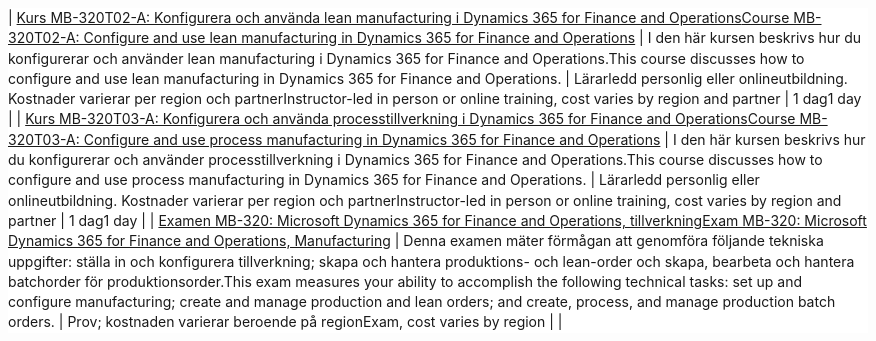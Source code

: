| [<span data-ttu-id="52137-394">Kurs MB-320T02-A: Konfigurera och använda lean manufacturing i Dynamics 365 for Finance and Operations</span><span class="sxs-lookup"><span data-stu-id="52137-394">Course MB-320T02-A: Configure and use lean manufacturing in Dynamics 365 for Finance and Operations</span></span>](https://www.microsoft.com/en-us/learning/course.aspx?cid=MB-320T02)                             | <span data-ttu-id="52137-395">I den här kursen beskrivs hur du konfigurerar och använder lean manufacturing i Dynamics 365 for Finance and Operations.</span><span class="sxs-lookup"><span data-stu-id="52137-395">This course discusses how to configure and use lean manufacturing in Dynamics 365 for Finance and Operations.</span></span>                                                                                                                                                                                                                                                                                                                                                                                                                                                                                     | <span data-ttu-id="52137-396">Lärarledd personlig eller onlineutbildning. Kostnader varierar per region och partner</span><span class="sxs-lookup"><span data-stu-id="52137-396">Instructor-led in person or online training, cost varies by region and partner</span></span> | <span data-ttu-id="52137-397">1 dag</span><span class="sxs-lookup"><span data-stu-id="52137-397">1 day</span></span>     |
| [<span data-ttu-id="52137-398">Kurs MB-320T03-A: Konfigurera och använda processtillverkning i Dynamics 365 for Finance and Operations</span><span class="sxs-lookup"><span data-stu-id="52137-398">Course MB-320T03-A: Configure and use process manufacturing in Dynamics 365 for Finance and Operations</span></span>](https://www.microsoft.com/en-us/learning/course.aspx?cid=MB-320T03)                          | <span data-ttu-id="52137-399">I den här kursen beskrivs hur du konfigurerar och använder processtillverkning i Dynamics 365 for Finance and Operations.</span><span class="sxs-lookup"><span data-stu-id="52137-399">This course discusses how to configure and use process manufacturing in Dynamics 365 for Finance and Operations.</span></span>                                                                                                                                                                                                                                                                                                                                                                                                                                                                                  | <span data-ttu-id="52137-400">Lärarledd personlig eller onlineutbildning. Kostnader varierar per region och partner</span><span class="sxs-lookup"><span data-stu-id="52137-400">Instructor-led in person or online training, cost varies by region and partner</span></span> | <span data-ttu-id="52137-401">1 dag</span><span class="sxs-lookup"><span data-stu-id="52137-401">1 day</span></span>     |
| [<span data-ttu-id="52137-402">Examen MB-320: Microsoft Dynamics 365 for Finance and Operations, tillverkning</span><span class="sxs-lookup"><span data-stu-id="52137-402">Exam MB-320: Microsoft Dynamics 365 for Finance and Operations, Manufacturing</span></span>](https://www.microsoft.com/en-us/learning/exam-MB-320.aspx)                                                            | <span data-ttu-id="52137-403">Denna examen mäter förmågan att genomföra följande tekniska uppgifter: ställa in och konfigurera tillverkning; skapa och hantera produktions- och lean-order och skapa, bearbeta och hantera batchorder för produktionsorder.</span><span class="sxs-lookup"><span data-stu-id="52137-403">This exam measures your ability to accomplish the following technical tasks: set up and configure manufacturing; create and manage production and lean orders; and create, process, and manage production batch orders.</span></span>                                                                                                                                                                                                                                                                                                                                                                           | <span data-ttu-id="52137-404">Prov; kostnaden varierar beroende på region</span><span class="sxs-lookup"><span data-stu-id="52137-404">Exam, cost varies by region</span></span>                                                    |           |
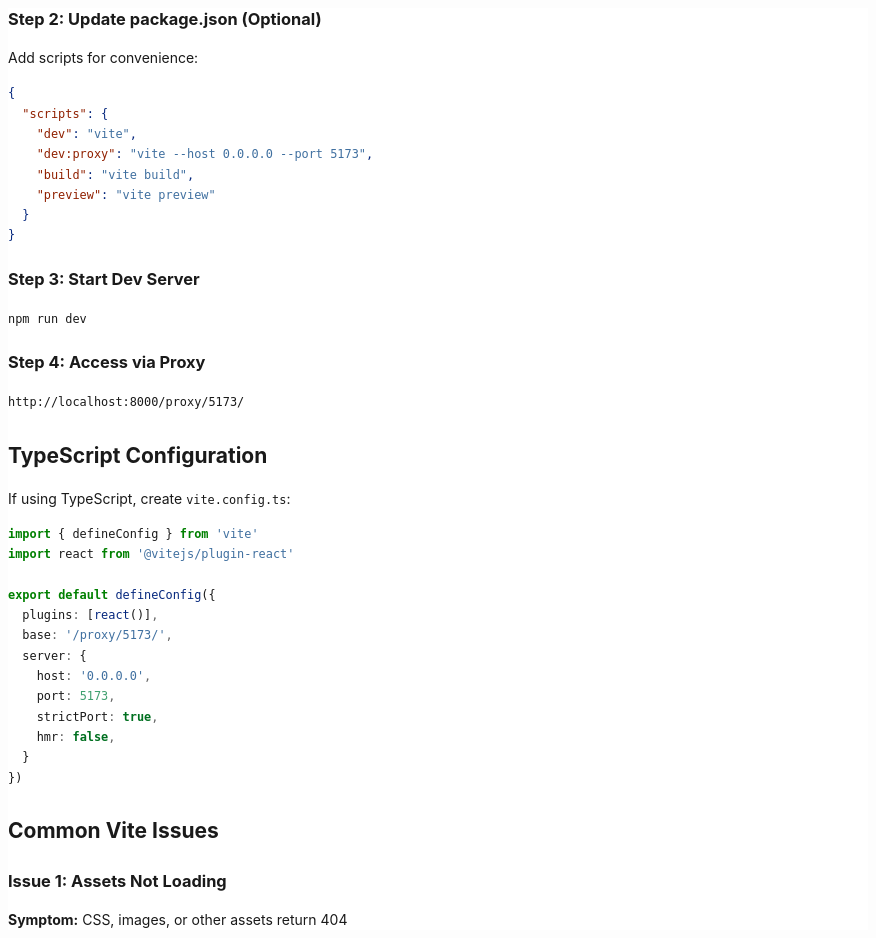 ### Step 2: Update package.json (Optional)

Add scripts for convenience:

```json
{
  "scripts": {
    "dev": "vite",
    "dev:proxy": "vite --host 0.0.0.0 --port 5173",
    "build": "vite build",
    "preview": "vite preview"
  }
}
```

### Step 3: Start Dev Server

```bash
npm run dev
```

### Step 4: Access via Proxy

```
http://localhost:8000/proxy/5173/
```

## TypeScript Configuration

If using TypeScript, create `vite.config.ts`:

```typescript
import { defineConfig } from 'vite'
import react from '@vitejs/plugin-react'

export default defineConfig({
  plugins: [react()],
  base: '/proxy/5173/',
  server: {
    host: '0.0.0.0',
    port: 5173,
    strictPort: true,
    hmr: false,
  }
})
```

## Common Vite Issues

### Issue 1: Assets Not Loading

**Symptom:** CSS, images, or other assets return 404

Problem to solve |
If a line in the entries contains "scripts", copy it.

Answer box |
Add scripts for convenience:
  "scripts": {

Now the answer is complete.